CBS Radio Q4 Revenues Fall 12% But Pacing Up In Q1
February 18, 2010 at 4:25 PM (PT)
CBS CORPORATION fourth quarter revenyes dropped 1% to $3.5 billion, with adjusted net earnings up 19% to $171.1 million (25 cents/diluted share) and reported net earnings falling from $136.1 million to $58.8 million (20 to 9 cents/diluted share).
CBS RADIO revenues decreased 12% to $322.2 million, partially reflecting radio station divestitures.
"Throughout the past year, LESLIE (MOONVES) and his team did all the right things to position CBS for a vibrant future, and the results we're reporting today speak to our momentum," said Executive Chairman SUMNER REDSTONE. "We've managed through the year with financial prudence, while at the same time continuing to invest in our top-quality content businesses and maintain our industry-leading position. I'm very excited about all that we can achieve going forward."

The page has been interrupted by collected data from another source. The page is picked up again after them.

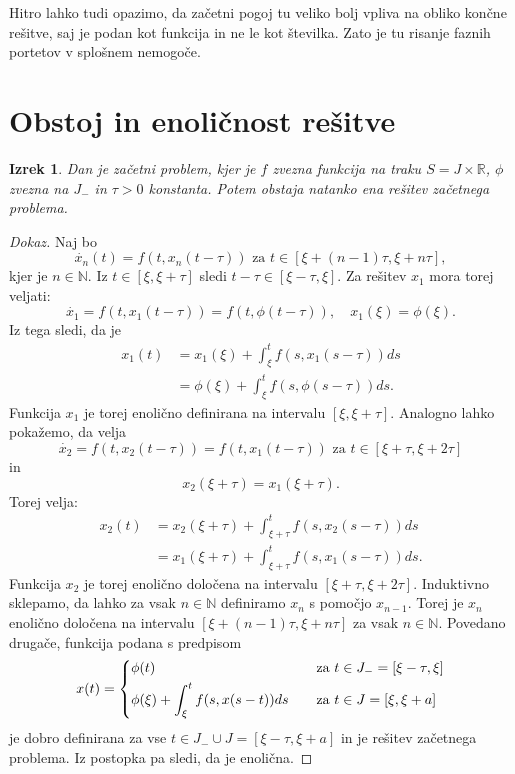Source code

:\documentclass[12pt,a4paper]{amsart}
\theoremstyle{definition} %
\theoremstyle{plain} %
\newtheorem{izrek}[definicija]{Izrek}
\newcommand{\R}{\mathbb R}
\newcommand{\N}{\mathbb N}
\begin{document}
Hitro lahko tudi opazimo, da začetni pogoj tu veliko bolj vpliva na obliko končne rešitve, saj je podan kot funkcija in 
ne le kot številka. Zato je tu risanje faznih portetov v splošnem nemogoče.


\section{Obstoj in enoličnost rešitve}

\begin{izrek}
    Dan je začetni problem, kjer je $f$ zvezna funkcija na traku $S=J \times \R$, $\phi$ zvezna na $J_{-}$ in $\tau >0$
    konstanta. Potem obstaja natanko ena rešitev začetnega problema.
\end{izrek}

\begin{proof}[Dokaz]
    Naj bo \[\dot{x_{n}}(t)=f(t,x_{n}(t-\tau)) \text{ za } t \in [\xi + (n-1)\tau,\xi + n\tau],\]
    kjer je $n \in \N$.
    Iz $t \in [\xi, \xi + \tau]$ sledi $t-\tau \in [\xi - \tau, \xi]$. Za rešitev $x_{1}$ mora torej veljati:
    \[\dot{x_{1}}=f(t,x_{1}(t-\tau))=f(t,\phi(t-\tau)),\quad x_{1}(\xi)=\phi(\xi).\]
    Iz tega sledi, da je
    \begin{equation*}
        \begin{split}
            x_{1}(t) &= x_{1}(\xi) + \int_{\xi}^{t}f(s, x_{1}(s-\tau))ds \\
            & = \phi(\xi) + \int_{\xi}^{t}f(s,\phi(s-\tau))ds.
        \end{split}      
        \end{equation*}
    Funkcija $x_{1}$ je torej enolično definirana na intervalu $[\xi, \xi + \tau]$. Analogno lahko pokažemo, da velja
    \[\dot{x_{2}}=f(t,x_{2}(t-\tau))=f(t,x_{1}(t-\tau)) \text{ za } t \in [\xi + \tau, \xi + 2\tau]\] in 
    \[x_{2}(\xi + \tau)=x_{1}(\xi + \tau).\]
    Torej velja:
    \begin{equation*}
        \begin{split}
            x_{2}(t) &= x_{2}(\xi + \tau) + \int_{\xi + \tau}^{t}f(s, x_{2}(s-\tau))ds \\
            & = x_{1}(\xi + \tau) + \int_{\xi + \tau}^{t}f(s, x_{1}(s-\tau))ds.
        \end{split}      
        \end{equation*}
    Funkcija $x_{2}$ je torej enolično določena na intervalu $[\xi + \tau,\xi + 2\tau]$. Induktivno sklepamo, da lahko za vsak 
    $n \in \N$ definiramo $x_{n}$ s pomočjo $x_{n-1}$. Torej je $x_{n}$ enolično določena na intervalu 
    $[\xi + (n-1)\tau, \xi + n\tau]$ za vsak $n \in \N$. Povedano drugače, funkcija podana s predpisom
    \[
        x(t) =
        \begin{dcases}
            \phi(t) &\quad \text{za  } t \in J_{-}=[\xi - \tau, \xi] \\
            \phi(\xi) + \int_{\xi}^{t}f(s,x(s-t))ds &\quad \text{za  } t \in J=[\xi, \xi +a] \\
        \end{dcases}
    \]
    je dobro definirana za vse $t \in J_{-} \cup J = [\xi - \tau, \xi + a]$ in je rešitev začetnega problema. Iz 
    postopka pa sledi, da je enolična.
\end{proof}
\end{document}
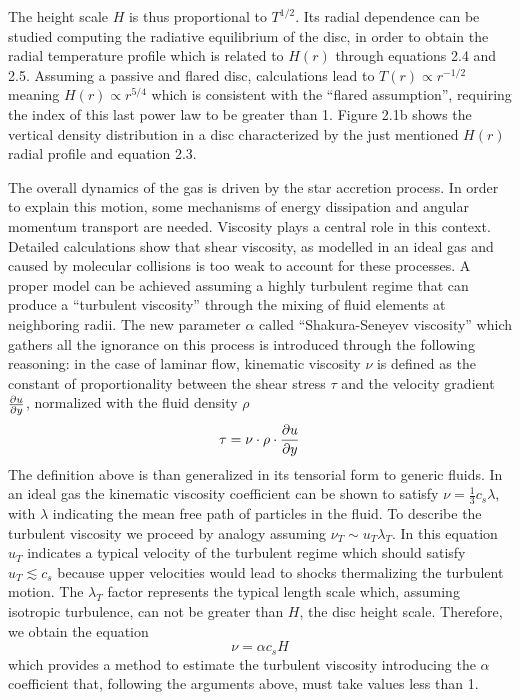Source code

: \documentclass[a4paper,10pt]{report}
\begin{document}
The height scale $H$ is thus proportional to $T^{1/2}$. Its radial dependence
can be studied computing the radiative equilibrium of the disc, in order to obtain the 
radial temperature profile which is related to $H(r)$ through equations 2.4 and 2.5.
Assuming a passive and flared disc, calculations lead to $T(r) \propto r^{-1/2}$ 
meaning $H(r) \propto r^{5/4}$ which is consistent with the ``flared assumption'', requiring the index of this last
power law to be greater than 1.
Figure 2.1b shows the vertical density distribution in a disc characterized by the just mentioned $H(r)$ radial profile
and equation 2.3.

The overall dynamics of the gas is driven by the star accretion process. In order to explain this motion, some mechanisms of energy dissipation and angular momentum transport
are needed. Viscosity plays a central role in this context. Detailed calculations show that shear viscosity, 
as modelled in an ideal gas and caused by molecular collisions is too weak to account for these processes. 
A proper model can be achieved assuming a highly turbulent regime that can produce a ``turbulent viscosity'' through the mixing of fluid elements
at neighboring radii. The new parameter $\alpha$
called ``Shakura-Seneyev viscosity'' which gathers all the ignorance on this process is introduced through the following reasoning:
in the case of laminar flow, kinematic viscosity $\nu$ is defined as the constant of 
proportionality between the shear stress $\tau$ and the velocity gradient  $\pdv{u}{y}$, normalized with the fluid density $\rho$
\begin{equation}
    \tau = \nu \cdot \rho \cdot \pdv{u}{y}
\end{equation}
The definition above is than generalized in its tensorial form to generic fluids.
In an ideal gas the kinematic viscosity coefficient can be shown to satisfy $\nu = \frac{1}{3}c_s\lambda$,
with $\lambda$ indicating the mean free path of particles in the fluid.
To describe the turbulent viscosity we proceed by analogy assuming $\nu_T \sim u_T \lambda_T$. In this equation $u_T$ indicates a typical velocity of the turbulent regime
which should 
satisfy $u_T \lesssim c_s$ because upper velocities would lead to shocks thermalizing the turbulent motion.
The $\lambda_T$ factor 
represents the typical length scale which, assuming isotropic turbulence, can not be greater than $H$, the disc height scale.
Therefore, we obtain the equation
\begin{equation}
    \nu = \alpha c_s H
\end{equation}
which provides a method to estimate the turbulent viscosity introducing the $\alpha$ coefficient that, following the arguments above,
must take values less than 1.
\end{document}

"As we promised, each quarter in 2009 improved on the one before -- culminating in our best performance of the year in the fourth quarter," said Pres./CEO LES MOONVES. "The good news is, the rising revenue trends are continuing into 2010.
"We see a number of very positive signs at both our Content Group and our Local Group. The CBS Television Network is again #1 this season and up in every key demographic year-over-year, and we've added two new hits -- both of which are wholly-owned by CBS. Cable Networks' subscriber and profit growth continues, and traffic to CBS Interactive sites hit new records during the quarter. Meanwhile, both national and local advertising are improving substantially -- with dramatic gains in scatter and sales pacing for the Network and our TV Stations in the first quarter. Local radio stations are pacing well above last year's first quarter, and Outdoor has reached last year's levels. And with growing retransmission and affiliate fees, we've established a substantial secondary revenue stream. At the same time, we continue to manage our cost structure to deliver better efficiencies in any economy, and have improved our liquidity position -- all of which we believe will help us better capitalize on the ongoing economic recovery in 2010."